We have been migrating to .net core console app microservices. currently, each microservice works in a chain and puts messages in rabbitmq, then the next service picks a message from rabbitmq, processes it, then puts in another rabbitmq....we have around 9 services.
We are seeing issues where services fail and have no idea why, but often see problems with rabbitmq connections or network issues hitting the next server (some vm's have all services hosted on the same box, others are distributed between boxes) I've been looking at envoy proxy as it deals with the circuit breaker etc stuff and claims to have observability
However, I cannot find anywhere online that has anyone using envoy proxy with rabbitmq
Can envoy proxy be used with rabbitmq in this manner? Or does envoy proxy act as the queue?
We deal with about 4,000 messages a sec currently, and we need to process in near as real-time as possible.
Envoy does not act as the queue, so it can't replace your message-based communication system. It can, however, proxy traffic to/from the RabbitMQ servers to give you some bits of what you're looking for.
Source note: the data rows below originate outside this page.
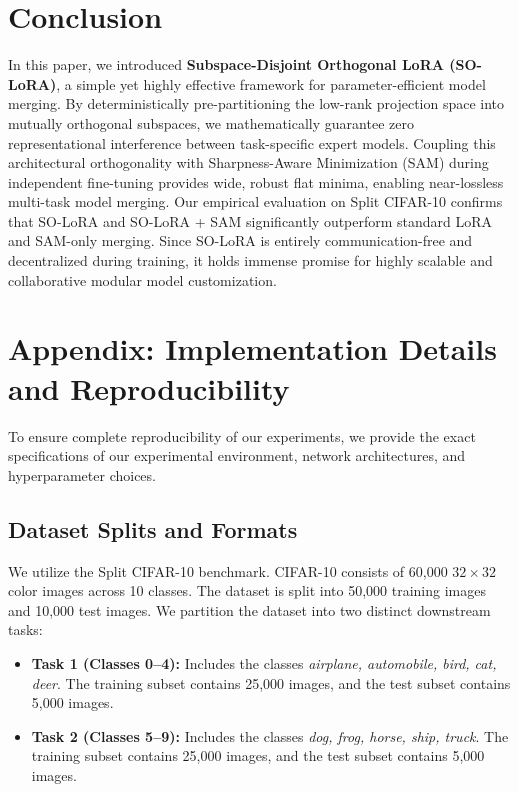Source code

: \documentclass{article}
\theoremstyle{plain}
\theoremstyle{definition}
\theoremstyle{remark}
\begin{document}
\section{Conclusion}
\label{conclusion}

In this paper, we introduced \textbf{Subspace-Disjoint Orthogonal LoRA (SO-LoRA)}, a simple yet highly effective framework for parameter-efficient model merging. By deterministically pre-partitioning the low-rank projection space into mutually orthogonal subspaces, we mathematically guarantee zero representational interference between task-specific expert models. Coupling this architectural orthogonality with Sharpness-Aware Minimization (SAM) during independent fine-tuning provides wide, robust flat minima, enabling near-lossless multi-task model merging. Our empirical evaluation on Split CIFAR-10 confirms that SO-LoRA and SO-LoRA + SAM significantly outperform standard LoRA and SAM-only merging. Since SO-LoRA is entirely communication-free and decentralized during training, it holds immense promise for highly scalable and collaborative modular model customization.

\nocite{*}



\newpage
\appendix
\section{Appendix: Implementation Details and Reproducibility}
\label{appendix}

To ensure complete reproducibility of our experiments, we provide the exact specifications of our experimental environment, network architectures, and hyperparameter choices.

\subsection{Dataset Splits and Formats}
We utilize the Split CIFAR-10 benchmark. CIFAR-10 consists of 60,000 $32 \times 32$ color images across 10 classes. The dataset is split into 50,000 training images and 10,000 test images.
We partition the dataset into two distinct downstream tasks:
\begin{itemize}
  \item \textbf{Task 1 (Classes 0--4):} Includes the classes \textit{airplane, automobile, bird, cat, deer}. The training subset contains 25,000 images, and the test subset contains 5,000 images.
  \item \textbf{Task 2 (Classes 5--9):} Includes the classes \textit{dog, frog, horse, ship, truck}. The training subset contains 25,000 images, and the test subset contains 5,000 images.
\end{itemize}
\end{document}
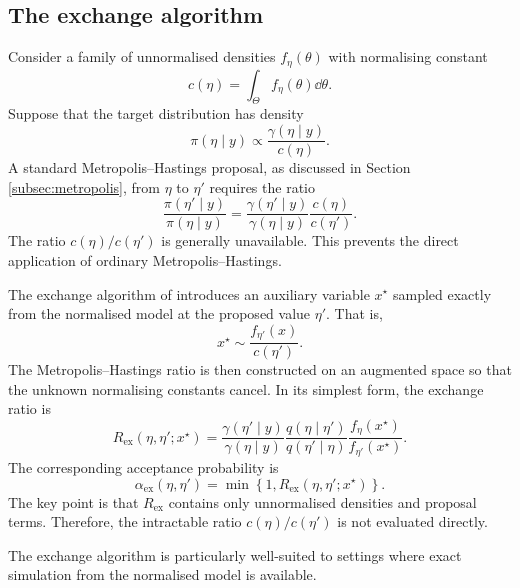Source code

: \subsection{The exchange algorithm}
\label{subsec:exchange-algorithm}

Consider a family of unnormalised densities $f_\eta(\theta)$ with normalising constant
\begin{equation}
c(\eta)
=
\int_\Theta f_\eta(\theta) \dd \theta.
\end{equation}
Suppose that the target distribution has density
\begin{equation}
\pi(\eta \mid y)
\propto
\frac{\gamma(\eta \mid y)}{c(\eta)}.
\end{equation}
A standard Metropolis--Hastings proposal, as discussed in Section \ref{subsec:metropolis}, from $\eta$ to $\eta'$ requires the ratio
\begin{equation}
\frac{\pi(\eta' \mid y)}{\pi(\eta \mid y)}
=
\frac{\gamma(\eta' \mid y)}{\gamma(\eta \mid y)}
\frac{c(\eta)}{c(\eta')}.
\end{equation}
The ratio $c(\eta)/c(\eta')$ is generally unavailable.
This prevents the direct application of ordinary Metropolis--Hastings.

The exchange algorithm of  introduces an auxiliary variable $x^\star$ sampled exactly from the normalised model at the proposed value $\eta'$.
That is,
\begin{equation}
x^\star
\sim
\frac{f_{\eta'}(x)}{c(\eta')}.
\end{equation}
The Metropolis--Hastings ratio is then constructed on an augmented space so that the unknown normalising constants cancel.
In its simplest form, the exchange ratio is
\begin{equation}
R_{\mathrm{ex}}(\eta,\eta';x^\star)
=
\frac{\gamma(\eta' \mid y)}{\gamma(\eta \mid y)}
\frac{q(\eta \mid \eta')}{q(\eta' \mid \eta)}
\frac{f_\eta(x^\star)}{f_{\eta'}(x^\star)}.
\end{equation}
The corresponding acceptance probability is
\begin{equation}
\alpha_{\mathrm{ex}}(\eta,\eta')
=
\min
\left\{
1,
R_{\mathrm{ex}}(\eta,\eta';x^\star)
\right\}.
\end{equation}
The key point is that $R_{\mathrm{ex}}$ contains only unnormalised densities and proposal terms.
Therefore, the intractable ratio $c(\eta)/c(\eta')$ is not evaluated directly.

The exchange algorithm is particularly well-suited to settings where exact simulation from the normalised model is available.

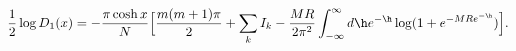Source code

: \begin{equation}
\frac{1}{2}\log{D_1(x)}
= -\frac{\pi\cosh{x}}{N}
\Bigl[ \frac{m(m+1)\pi}{2} + \sum_{k} I_k
-\frac{MR}{2\pi^2}\int_{-\infty}^{\infty}
d\h e^{-\h} \log(1+e^{-MRe^{-\h}})\Bigr].
\end{equation}

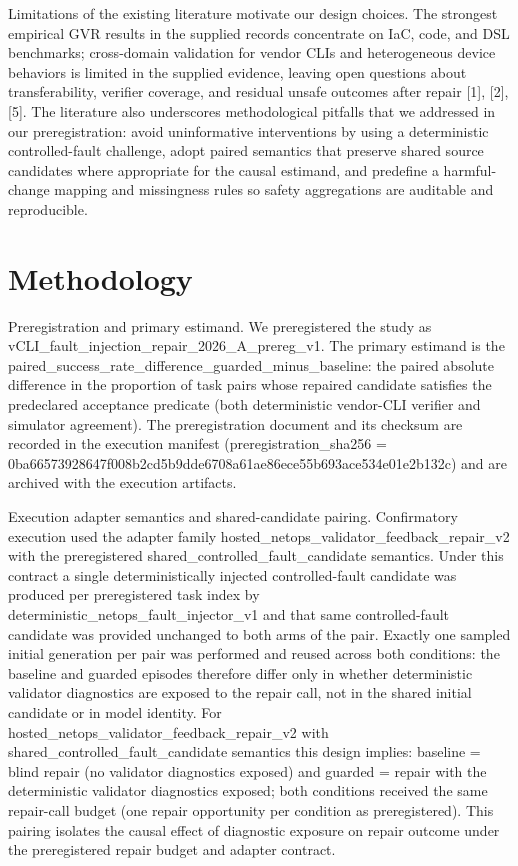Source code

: \documentclass[conference]{IEEEtran}
\begin{document}
Limitations of the existing literature motivate our design choices. The strongest empirical GVR results in the supplied records concentrate on IaC, code, and DSL benchmarks; cross-domain validation for vendor CLIs and heterogeneous device behaviors is limited in the supplied evidence, leaving open questions about transferability, verifier coverage, and residual unsafe outcomes after repair [1], [2], [5]. The literature also underscores methodological pitfalls that we addressed in our preregistration: avoid uninformative interventions by using a deterministic controlled-fault challenge, adopt paired semantics that preserve shared source candidates where appropriate for the causal estimand, and predefine a harmful-change mapping and missingness rules so safety aggregations are auditable and reproducible.

\section{Methodology}
Preregistration and primary estimand. We preregistered the study as vCLI\_fault\_injection\_repair\_2026\_A\_prereg\_v1. The primary estimand is the paired\_success\_rate\_difference\_guarded\_minus\_baseline: the paired absolute difference in the proportion of task pairs whose repaired candidate satisfies the predeclared acceptance predicate (both deterministic vendor-CLI verifier and simulator agreement). The preregistration document and its checksum are recorded in the execution manifest (preregistration\_sha256 = 0ba66573\allowbreak{}928647f0\allowbreak{}08b2cd5b\allowbreak{}9dde6708\allowbreak{}a61ae86e\allowbreak{}ce55b693\allowbreak{}ace534e0\allowbreak{}1e2b132c) and are archived with the execution artifacts.

Execution adapter semantics and shared-candidate pairing. Confirmatory execution used the adapter family hosted\_netops\_validator\_feedback\_repair\_v2 with the preregistered shared\_controlled\_fault\_candidate semantics. Under this contract a single deterministically injected controlled-fault candidate was produced per preregistered task index by deterministic\_netops\_fault\_injector\_v1 and that same controlled-fault candidate was provided unchanged to both arms of the pair. Exactly one sampled initial generation per pair was performed and reused across both conditions: the baseline and guarded episodes therefore differ only in whether deterministic validator diagnostics are exposed to the repair call, not in the shared initial candidate or in model identity. For hosted\_netops\_validator\_feedback\_repair\_v2 with shared\_controlled\_fault\_candidate semantics this design implies: baseline = blind repair (no validator diagnostics exposed) and guarded = repair with the deterministic validator diagnostics exposed; both conditions received the same repair-call budget (one repair opportunity per condition as preregistered). This pairing isolates the causal effect of diagnostic exposure on repair outcome under the preregistered repair budget and adapter contract.
\end{document}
What you'd do is use the TCP Proxy capability to setup TCP reverse proxies to RabbitMQ. Then your servers should all connect to the Envoy proxy rather than directly to the message queue. Envoy's built in stats will then output metrics on the TCP connections (all the RabbitMQ protocols seem to be TCP) that it handles. It also does intrinsically support circuit breakers, timeouts, retries, etc, so you'll get all those. But you'll definitely have to tweak those to your particular deployment.
We've done this pattern multiple times at my company, just with Kafka rather than RabbitMQ. However, since they're both TCP based it should work similarly.